# [Dataset excerpts]
------------------------------------------------------------------------

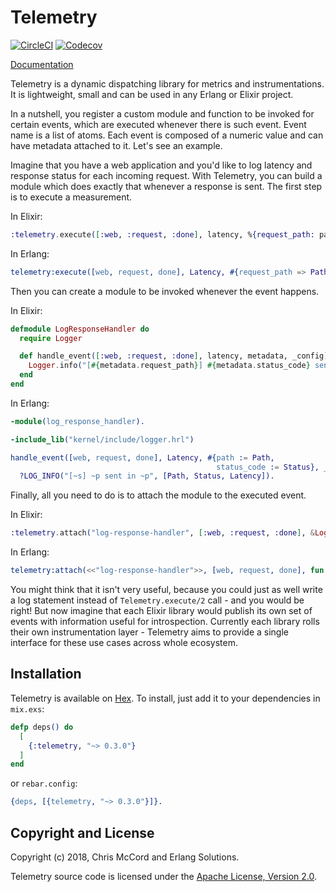 # Telemetry

[![CircleCI](https://circleci.com/gh/beam-telemetry/telemetry.svg?style=svg)](https://circleci.com/gh/beam-telemetry/telemetry)
[![Codecov](https://codecov.io/gh/beam-telemetry/telemetry/branch/master/graphs/badge.svg)](https://codecov.io/gh/beam-telemetry/telemetry/branch/master/graphs/badge.svg)

[Documentation](https://hexdocs.pm/telemetry/)

Telemetry is a dynamic dispatching library for metrics and instrumentations. It is lightweight,
small and can be used in any Erlang or Elixir project.

In a nutshell, you register a custom module and function to be invoked for certain events,
which are executed whenever there is such event. Event name is a list of atoms. Each event is
composed of a numeric value and can have metadata attached to it. Let's see an example.

Imagine that you have a web application and you'd like to log latency and response status for each
incoming request. With Telemetry, you can build a module which does exactly that whenever a response
is sent. The first step is to execute a measurement.

In Elixir:

```elixir
:telemetry.execute([:web, :request, :done], latency, %{request_path: path, status_code: status})
```

In Erlang:

```erlang
telemetry:execute([web, request, done], Latency, #{request_path => Path, status_code => Status})
```

Then you can create a module to be invoked whenever the event happens.

In Elixir:

```elixir
defmodule LogResponseHandler do
  require Logger

  def handle_event([:web, :request, :done], latency, metadata, _config) do
    Logger.info("[#{metadata.request_path}] #{metadata.status_code} sent in #{latency}")
  end
end
```

In Erlang:

```erlang
-module(log_response_handler).

-include_lib("kernel/include/logger.hrl")

handle_event([web, request, done], Latency, #{path := Path,
                                              status_code := Status}, _Config) ->
  ?LOG_INFO("[~s] ~p sent in ~p", [Path, Status, Latency]).

```

Finally, all you need to do is to attach the module to the executed event.

In Elixir:

```elixir
:telemetry.attach("log-response-handler", [:web, :request, :done], &LogResponseHandler.handle_event/4, nil)
```

In Erlang:

```erlang
telemetry:attach(<<"log-response-handler">>, [web, request, done], fun log_response_handler:handle_event/4, [])
```

You might think that it isn't very useful, because you could just as well write a log statement
instead of `Telemetry.execute/2` call - and you would be right! But now imagine that each Elixir library
would publish its own set of events with information useful for introspection. Currently each library
rolls their own instrumentation layer - Telemetry aims to provide a single interface for these use
cases across whole ecosystem.

## Installation

Telemetry is available on [Hex](https://hex.pm/packages/telemetry). To install, just add it to
your dependencies in `mix.exs`:

```elixir
defp deps() do
  [
    {:telemetry, "~> 0.3.0"}
  ]
end
```

or `rebar.config`:

``` erlang
{deps, [{telemetry, "~> 0.3.0"}]}.
```

## Copyright and License

Copyright (c) 2018, Chris McCord and Erlang Solutions.

Telemetry source code is licensed under the [Apache License, Version 2.0](LICENSE).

------------------------------------------------------------------------

# [Work request]
The records above must be copied exactly, with no pictures carried over.

# [Answer to the problem]
 # Telemetry

[![CircleCI](https://circleci.com/gh/beam-telemetry/telemetry.svg?style=svg)](https://circleci.com/gh/beam-telemetry/telemetry)
[![Codecov](https://codecov.io/gh/beam-telemetry/telemetry/branch/master/graphs/badge.svg)](https://codecov.io/gh/beam-telemetry/telemetry/branch/master/graphs/badge.svg)

[Documentation](https://hexdocs.pm/telemetry/)

Telemetry is a dynamic dispatching library for metrics and instrumentations. It is lightweight,
small and can be used in any Erlang or Elixir project.

In a nutshell, you register a custom module and function to be invoked for certain events,
which are executed whenever there is such event. Event name is a list of atoms. Each event is
composed of a numeric value and can have metadata attached to it. Let's see an example.

Imagine that you have a web application and you'd like to log latency and response status for each
incoming request. With Telemetry, you can build a module which does exactly that whenever a response
is sent. The first step is to execute a measurement.

In Elixir:

```elixir
:telemetry.execute([:web, :request, :done], latency, %{request_path: path, status_code: status})
```

In Erlang:

```erlang
telemetry:execute([web, request, done], Latency, #{request_path => Path, status_code => Status})
```

Then you can create a module to be invoked whenever the event happens.

In Elixir:

```elixir
defmodule LogResponseHandler do
  require Logger

  def handle_event([:web, :request, :done], latency, metadata, _config) do
    Logger.info("[#{metadata.request_path}] #{metadata.status_code} sent in #{latency}")
  end
end
```

In Erlang:

```erlang
-module(log_response_handler).

-include_lib("kernel/include/logger.hrl")

handle_event([web, request, done], Latency, #{path := Path,
                                              status_code := Status}, _Config) ->
  ?LOG_INFO("[~s] ~p sent in ~p", [Path, Status, Latency]).

```

Finally, all you need to do is to attach the module to the executed event.

In Elixir:

```elixir
:telemetry.attach("log-response-handler", [:web, :request, :done], &LogResponseHandler.handle_event/4, nil)
```

In Erlang:

```erlang
telemetry:attach(<<"log-response-handler">>, [web, request, done], fun log_response_handler:handle_event/4, [])
```

You might think that it isn't very useful, because you could just as well write a log statement
instead of `Telemetry.execute/2` call - and you would be right! But now imagine that each Elixir library
would publish its own set of events with information useful for introspection. Currently each library
rolls their own instrumentation layer - Telemetry aims to provide a single interface for these use
cases across whole ecosystem.

## Installation

Telemetry is available on [Hex](https://hex.pm/packages/telemetry). To install, just add it to
your dependencies in `mix.exs`:

```elixir
defp deps() do
  [
    {:telemetry, "~> 0.3.0"}
  ]
end
```

or `rebar.config`:

``` erlang
{deps, [{telemetry, "~> 0.3.0"}]}.
```

## Copyright and License

Copyright (c) 2018, Chris McCord and Erlang Solutions.

Telemetry source code is licensed under the [Apache License, Version 2.0](LICENSE).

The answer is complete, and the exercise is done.